** About this task **
Would you repeat the data below exactly, taking out the images?

** Plain-text document sources **
▬▬▬▬▬▬

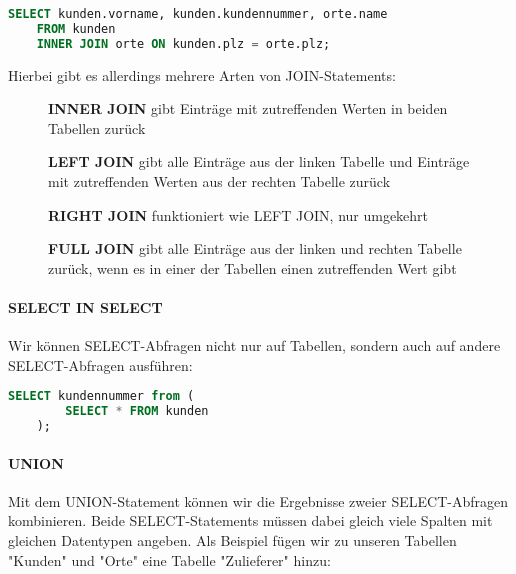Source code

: \documentclass{article}
\begin{document}
	\begin{lstlisting}[language=SQL, caption=Wir erhalten Vornamen sowie Kundennummern und dazugehörige Ortsnamen]
	SELECT kunden.vorname, kunden.kundennummer, orte.name
	FROM kunden
	INNER JOIN orte ON kunden.plz = orte.plz;
	\end{lstlisting}

	Hierbei gibt es allerdings mehrere Arten von JOIN-Statements:

	\begin{figure}[h!]
		\centering
		
		\caption{\textbf{INNER JOIN} gibt Einträge mit zutreffenden Werten in beiden Tabellen zurück}
	\end{figure}

	\begin{figure}[h!]
		\centering
		
		\caption{\textbf{LEFT JOIN} gibt alle Einträge aus der linken Tabelle und Einträge mit zutreffenden Werten aus der rechten Tabelle zurück}
	\end{figure}

	\begin{figure}[h!]
		\centering
		
		\caption{\textbf{RIGHT JOIN} funktioniert wie LEFT JOIN, nur umgekehrt}
	\end{figure}

	\begin{figure}[h!]
		\centering
		
		\caption{\textbf{FULL JOIN} gibt alle Einträge aus der linken und rechten Tabelle zurück, wenn es in einer der Tabellen einen zutreffenden Wert gibt}
	\end{figure}

	\paragraph{SELECT IN SELECT}
	Wir können SELECT-Abfragen nicht nur auf Tabellen, sondern auch auf andere SELECT-Abfragen ausführen:

	\begin{lstlisting}[language=SQL]
	SELECT kundennummer from (
		SELECT * FROM kunden
	);
	\end{lstlisting}

	\paragraph{UNION}
	Mit dem UNION-Statement können wir die Ergebnisse zweier SELECT-Abfragen kombinieren. Beide SELECT-Statements müssen dabei gleich viele Spalten mit gleichen Datentypen angeben.
	Als Beispiel fügen wir zu unseren Tabellen "Kunden" und "Orte" eine Tabelle "Zulieferer" hinzu:
\end{document}
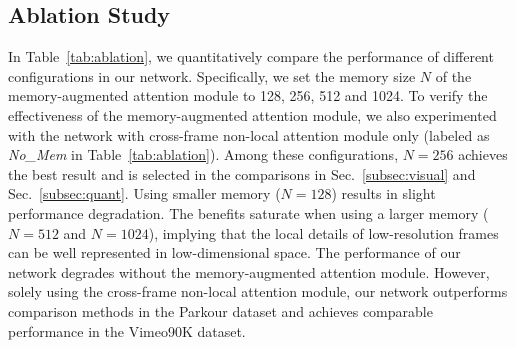 \subsection{Ablation Study}\label{subsec:ablation}
In Table~\ref{tab:ablation}, we quantitatively compare the performance of different configurations in our network.
Specifically, we set the memory size $N$ of the memory-augmented attention module to 128, 256, 512 and 1024.
To verify the effectiveness of the memory-augmented attention module, we also experimented with the network with cross-frame non-local attention module only (labeled as \textit{No\_Mem} in Table~\ref{tab:ablation}).
Among these configurations, $N=256$ achieves the best result and is selected in the comparisons in Sec.~\ref{subsec:visual} and Sec.~\ref{subsec:quant}.
Using smaller memory ($N=128$) results in slight performance degradation.
The benefits saturate when using a larger memory ($N=512$ and $N=1024$), implying that the local details of low-resolution frames can be well represented in low-dimensional space.
The performance of our network degrades without the memory-augmented attention module.
However, solely using the cross-frame non-local attention module, our network outperforms comparison methods in the Parkour dataset and achieves comparable performance in the Vimeo90K dataset.
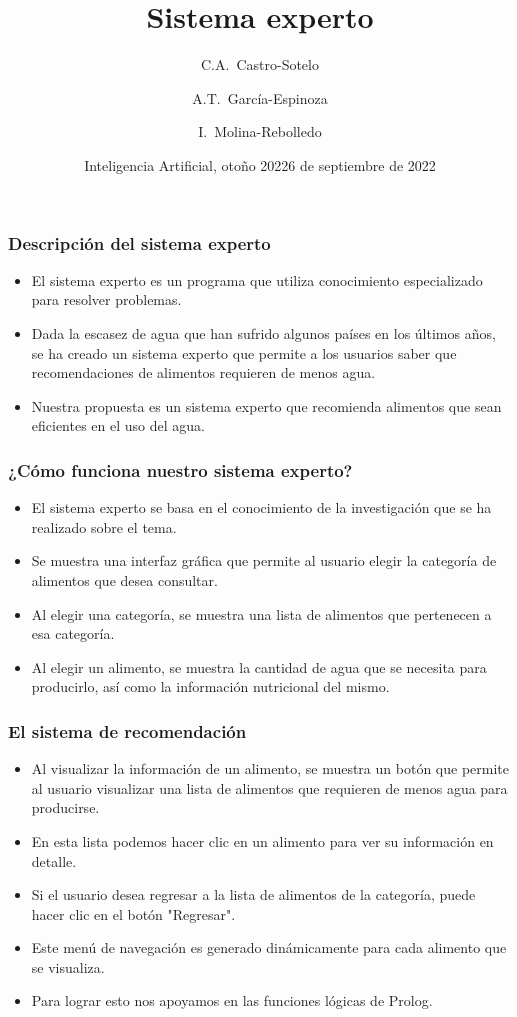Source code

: \documentclass[aspectratio=169]{beamer}
\title{Sistema experto}
\author[Castro-Sotelo, García-Espinoza, Molina-Rebolledo] %
{C.A.~Castro-Sotelo \and A.T.~García-Espinoza \and I.~Molina-Rebolledo}
\institute[BUAP] %
{
  Facultad de Ciencias de la Computación\\
  Benemérita Universidad Autónoma de Puebla
}
\date[Otoño 2022] %
{Inteligencia Artificial, otoño 2022}
\date{6 de septiembre de 2022}
\begin{document}
\frame{\titlepage}


\begin{frame}
\frametitle{Descripción del sistema experto}

\begin{itemize}[<+->]
\item El sistema experto es un programa que utiliza conocimiento especializado para resolver problemas.
\item Dada la escasez de agua que han sufrido algunos países en los últimos años, se ha creado un sistema experto que permite a los usuarios saber que recomendaciones de alimentos requieren de menos agua.
\item Nuestra propuesta es un sistema experto que recomienda alimentos que sean eficientes en el uso del agua.
\end{itemize}
\end{frame}

\begin{frame}
\frametitle{¿Cómo funciona nuestro sistema experto?}

\begin{itemize}[<+->]
\item El sistema experto se basa en el conocimiento de la investigación que se ha realizado sobre el tema.
\item Se muestra una interfaz gráfica que permite al usuario elegir la categoría de alimentos que desea consultar.
\item Al elegir una categoría, se muestra una lista de alimentos que pertenecen a esa categoría.
\item Al elegir un alimento, se muestra la cantidad de agua que se necesita para producirlo, así como la
  información nutricional del mismo.
\end{itemize}
\end{frame}

\begin{frame}
\frametitle{El sistema de recomendación}

\begin{itemize}[<+->]
  \item Al visualizar la información de un alimento, se muestra un botón que permite al usuario
    visualizar una lista de alimentos que requieren de menos agua para producirse.
  \item En esta lista podemos hacer clic en un alimento para ver su información en detalle.
  \item Si el usuario desea regresar a la lista de alimentos de la categoría, puede hacer clic en el botón
    "Regresar".
  \item Este menú de navegación es generado dinámicamente para cada alimento que se visualiza.
  \item Para lograr esto nos apoyamos en las funciones lógicas de Prolog.
\end{itemize}
\end{frame}
\end{document}
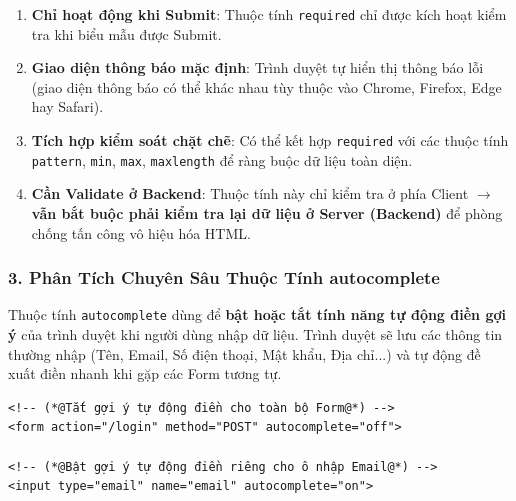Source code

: \documentclass[11pt,oneside]{book}
\newcommand{\codeinline}[1]{\textcolor{accentOrange}{\texttt{#1}}}
\begin{document}
\begin{warnBox}
\begin{enumerate}[leftmargin=1.5em, itemsep=4pt, parsep=0pt]
    \item \textbf{Chỉ hoạt động khi Submit}: Thuộc tính \codeinline{required} chỉ được kích hoạt kiểm tra khi biểu mẫu được Submit.
    \item \textbf{Giao diện thông báo mặc định}: Trình duyệt tự hiển thị thông báo lỗi (giao diện thông báo có thể khác nhau tùy thuộc vào Chrome, Firefox, Edge hay Safari).
    \item \textbf{Tích hợp kiểm soát chặt chẽ}: Có thể kết hợp \codeinline{required} với các thuộc tính \codeinline{pattern}, \codeinline{min}, \codeinline{max}, \codeinline{maxlength} để ràng buộc dữ liệu toàn diện.
    \item \textbf{Cần Validate ở Backend}: Thuộc tính này chỉ kiểm tra ở phía Client $\rightarrow$ \textbf{vẫn bắt buộc phải kiểm tra lại dữ liệu ở Server (Backend)} để phòng chống tấn công vô hiệu hóa HTML.
\end{enumerate}
\end{warnBox}

\subsubsection{3. Phân Tích Chuyên Sâu Thuộc Tính autocomplete}

\begin{conceptBox}
Thuộc tính \codeinline{autocomplete} dùng để \textbf{bật hoặc tắt tính năng tự động điền gợi ý} của trình duyệt khi người dùng nhập dữ liệu. Trình duyệt sẽ lưu các thông tin thường nhập (Tên, Email, Số điện thoại, Mật khẩu, Địa chỉ...) và tự động đề xuất điền nhanh khi gặp các Form tương tự.
\end{conceptBox}

\begin{codeWindow}
\begin{lstlisting}[language=HTML5]
<!-- (*@Tắt gợi ý tự động điền cho toàn bộ Form@*) -->
<form action="/login" method="POST" autocomplete="off">

<!-- (*@Bật gợi ý tự động điền riêng cho ô nhập Email@*) -->
<input type="email" name="email" autocomplete="on">
\end{lstlisting}
\end{codeWindow}
\end{document}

▬▬▬▬▬▬

** Output for this task **
Source code

: \documentclass{article}
\begin{document}
	\begin{lstlisting}[language=SQL, caption=Wir erhalten Vornamen sowie Kundennummern und dazugehörige Ortsnamen]
	SELECT kunden.vorname, kunden.kundennummer, orte.name
	FROM kunden
	INNER JOIN orte ON kunden.plz = orte.plz;
	\end{lstlisting}

	Hierbei gibt es allerdings mehrere Arten von JOIN-Statements:

	\begin{figure}[h!]
		\centering
		
		\caption{\textbf{INNER JOIN} gibt Einträge mit zutreffenden Werten in beiden Tabellen zurück}
	\end{figure}

	\begin{figure}[h!]
		\centering
		
		\caption{\textbf{LEFT JOIN} gibt alle Einträge aus der linken Tabelle und Einträge mit zutreffenden Werten aus der rechten Tabelle zurück}
	\end{figure}

	\begin{figure}[h!]
		\centering
		
		\caption{\textbf{RIGHT JOIN} funktioniert wie LEFT JOIN, nur umgekehrt}
	\end{figure}

	\begin{figure}[h!]
		\centering
		
		\caption{\textbf{FULL JOIN} gibt alle Einträge aus der linken und rechten Tabelle zurück, wenn es in einer der Tabellen einen zutreffenden Wert gibt}
	\end{figure}

	\paragraph{SELECT IN SELECT}
	Wir können SELECT-Abfragen nicht nur auf Tabellen, sondern auch auf andere SELECT-Abfragen ausführen:

	\begin{lstlisting}[language=SQL]
	SELECT kundennummer from (
		SELECT * FROM kunden
	);
	\end{lstlisting}

	\paragraph{UNION}
	Mit dem UNION-Statement können wir die Ergebnisse zweier SELECT-Abfragen kombinieren. Beide SELECT-Statements müssen dabei gleich viele Spalten mit gleichen Datentypen angeben.
	Als Beispiel fügen wir zu unseren Tabellen "Kunden" und "Orte" eine Tabelle "Zulieferer" hinzu:
\end{document}
 \subsection{Ablation Study}\label{subsec:ablation}
In Table~\ref{tab:ablation}, we quantitatively compare the performance of different configurations in our network.
Specifically, we set the memory size $N$ of the memory-augmented attention module to 128, 256, 512 and 1024.
To verify the effectiveness of the memory-augmented attention module, we also experimented with the network with cross-frame non-local attention module only (labeled as \textit{No\_Mem} in Table~\ref{tab:ablation}).
Among these configurations, $N=256$ achieves the best result and is selected in the comparisons in Sec.~\ref{subsec:visual} and Sec.~\ref{subsec:quant}.
Using smaller memory ($N=128$) results in slight performance degradation.
The benefits saturate when using a larger memory ($N=512$ and $N=1024$), implying that the local details of low-resolution frames can be well represented in low-dimensional space.
The performance of our network degrades without the memory-augmented attention module.
However, solely using the cross-frame non-local attention module, our network outperforms comparison methods in the Parkour dataset and achieves comparable performance in the Vimeo90K dataset.
Source code

: \documentclass[aspectratio=169]{beamer}
\title{Sistema experto}
\author[Castro-Sotelo, García-Espinoza, Molina-Rebolledo] %
{C.A.~Castro-Sotelo \and A.T.~García-Espinoza \and I.~Molina-Rebolledo}
\institute[BUAP] %
{
  Facultad de Ciencias de la Computación\\
  Benemérita Universidad Autónoma de Puebla
}
\date[Otoño 2022] %
{Inteligencia Artificial, otoño 2022}
\date{6 de septiembre de 2022}
\begin{document}
\frame{\titlepage}


\begin{frame}
\frametitle{Descripción del sistema experto}

\begin{itemize}[<+->]
\item El sistema experto es un programa que utiliza conocimiento especializado para resolver problemas.
\item Dada la escasez de agua que han sufrido algunos países en los últimos años, se ha creado un sistema experto que permite a los usuarios saber que recomendaciones de alimentos requieren de menos agua.
\item Nuestra propuesta es un sistema experto que recomienda alimentos que sean eficientes en el uso del agua.
\end{itemize}
\end{frame}

\begin{frame}
\frametitle{¿Cómo funciona nuestro sistema experto?}

\begin{itemize}[<+->]
\item El sistema experto se basa en el conocimiento de la investigación que se ha realizado sobre el tema.
\item Se muestra una interfaz gráfica que permite al usuario elegir la categoría de alimentos que desea consultar.
\item Al elegir una categoría, se muestra una lista de alimentos que pertenecen a esa categoría.
\item Al elegir un alimento, se muestra la cantidad de agua que se necesita para producirlo, así como la
  información nutricional del mismo.
\end{itemize}
\end{frame}

\begin{frame}
\frametitle{El sistema de recomendación}

\begin{itemize}[<+->]
  \item Al visualizar la información de un alimento, se muestra un botón que permite al usuario
    visualizar una lista de alimentos que requieren de menos agua para producirse.
  \item En esta lista podemos hacer clic en un alimento para ver su información en detalle.
  \item Si el usuario desea regresar a la lista de alimentos de la categoría, puede hacer clic en el botón
    "Regresar".
  \item Este menú de navegación es generado dinámicamente para cada alimento que se visualiza.
  \item Para lograr esto nos apoyamos en las funciones lógicas de Prolog.
\end{itemize}
\end{frame}
\end{document}
Source code

: \documentclass[11pt,oneside]{book}
\newcommand{\codeinline}[1]{\textcolor{accentOrange}{\texttt{#1}}}
\begin{document}
\begin{warnBox}
\begin{enumerate}[leftmargin=1.5em, itemsep=4pt, parsep=0pt]
    \item \textbf{Chỉ hoạt động khi Submit}: Thuộc tính \codeinline{required} chỉ được kích hoạt kiểm tra khi biểu mẫu được Submit.
    \item \textbf{Giao diện thông báo mặc định}: Trình duyệt tự hiển thị thông báo lỗi (giao diện thông báo có thể khác nhau tùy thuộc vào Chrome, Firefox, Edge hay Safari).
    \item \textbf{Tích hợp kiểm soát chặt chẽ}: Có thể kết hợp \codeinline{required} với các thuộc tính \codeinline{pattern}, \codeinline{min}, \codeinline{max}, \codeinline{maxlength} để ràng buộc dữ liệu toàn diện.
    \item \textbf{Cần Validate ở Backend}: Thuộc tính này chỉ kiểm tra ở phía Client $\rightarrow$ \textbf{vẫn bắt buộc phải kiểm tra lại dữ liệu ở Server (Backend)} để phòng chống tấn công vô hiệu hóa HTML.
\end{enumerate}
\end{warnBox}

\subsubsection{3. Phân Tích Chuyên Sâu Thuộc Tính autocomplete}

\begin{conceptBox}
Thuộc tính \codeinline{autocomplete} dùng để \textbf{bật hoặc tắt tính năng tự động điền gợi ý} của trình duyệt khi người dùng nhập dữ liệu. Trình duyệt sẽ lưu các thông tin thường nhập (Tên, Email, Số điện thoại, Mật khẩu, Địa chỉ...) và tự động đề xuất điền nhanh khi gặp các Form tương tự.
\end{conceptBox}

\begin{codeWindow}
\begin{lstlisting}[language=HTML5]
<!-- (*@Tắt gợi ý tự động điền cho toàn bộ Form@*) -->
<form action="/login" method="POST" autocomplete="off">

<!-- (*@Bật gợi ý tự động điền riêng cho ô nhập Email@*) -->
<input type="email" name="email" autocomplete="on">
\end{lstlisting}
\end{codeWindow}
\end{document}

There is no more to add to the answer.